Texas and California are expected to struggle this winter, as they did in the summer. NERC has named those two states as vulnerable.
These are the gathering elements of the storm:
- Organic growth in areas with burgeoning populations like Texas and the Intermountain West.
- Increasing electrification of transportation and industrial processes like steelmaking.
- An anticipated surge in server farms as AI attracts more and more users. This demand has been put at 100 percent in a decade, and some estimates are higher.
- Pressure post-COP28 to accelerate the closure of coal plants, which are still generating 19 percent of U.S. electricity.
- Greater difficulty from local regulators to site new natural gas turbines.
- Long lead times for new transmission, if that is even possible.
- New heat norms across the country, requiring more air conditioning and testing the grids — East, West and Texas — as never before.
- A greater reliance on intermittent renewable generation, and inadequate storage to harvest that power when not in actual demand.
The joker, of course, is the weather, the cold of winter and heat of summer.
USEA will held a virtual press briefing on this new era of energy crisis on Monday, December 11.

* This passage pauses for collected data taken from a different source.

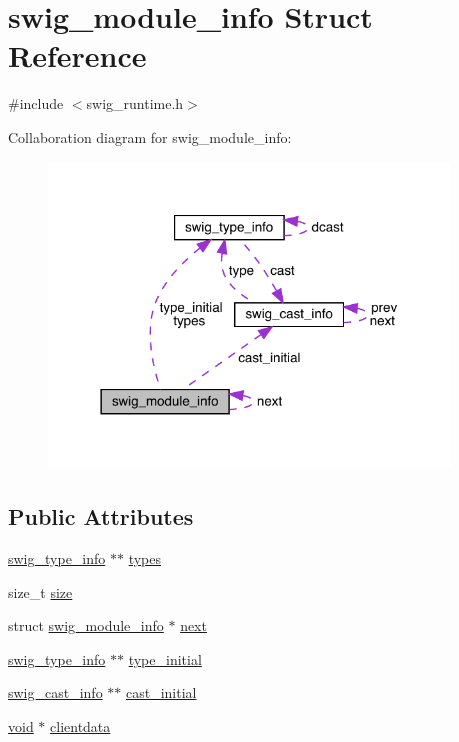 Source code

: \hypertarget{structswig__module__info}{}\section{swig\+\_\+module\+\_\+info Struct Reference}
\label{structswig__module__info}


{\ttfamily \#include $<$swig\+\_\+runtime.\+h$>$}



Collaboration diagram for swig\+\_\+module\+\_\+info\+:\nopagebreak
\begin{figure}[H]
\begin{center}
\leavevmode
\includegraphics[width=302pt]{structswig__module__info__coll__graph}
\end{center}
\end{figure}
\subsection*{Public Attributes}
\begin{DoxyCompactItemize}
\item 
\mbox{\hyperlink{structswig__type__info}{swig\+\_\+type\+\_\+info}} $\ast$$\ast$ \mbox{\hyperlink{structswig__module__info_abda310ff2462f8a1ebfc8dc7552206f2}{types}}
\item 
size\+\_\+t \mbox{\hyperlink{structswig__module__info_aaf8907cf8509ee0464af8c9dfd909042}{size}}
\item 
struct \mbox{\hyperlink{structswig__module__info}{swig\+\_\+module\+\_\+info}} $\ast$ \mbox{\hyperlink{structswig__module__info_ac177d150b85ab77122089acf1f06d9c6}{next}}
\item 
\mbox{\hyperlink{structswig__type__info}{swig\+\_\+type\+\_\+info}} $\ast$$\ast$ \mbox{\hyperlink{structswig__module__info_af5e826d0f0c1698f7404543a7d5b258a}{type\+\_\+initial}}
\item 
\mbox{\hyperlink{structswig__cast__info}{swig\+\_\+cast\+\_\+info}} $\ast$$\ast$ \mbox{\hyperlink{structswig__module__info_a281dac542d1af6af141b8366ecc4de92}{cast\+\_\+initial}}
\item 
\mbox{\hyperlink{_thread_8h_af1e856da2e658414cb2456cb6f7ebc66}{void}} $\ast$ \mbox{\hyperlink{structswig__module__info_a9fb6e461fcaf14c209049adfae4e9754}{clientdata}}
\end{DoxyCompactItemize}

A panel of reporters who cover energy questioned a panel of experts on this critical subject. Journalist Llewellyn King is the briefing organizer and host. USEA President and CEO Mark Menezes welcomed the audience and share his expertise.
EXPERTS:
- Jim Matheson, CEO, National Rural Electric Cooperative Association (NRECA)
- Pablo Vegas, President & CEO, Electric Reliability Council of Texas (ERCOT)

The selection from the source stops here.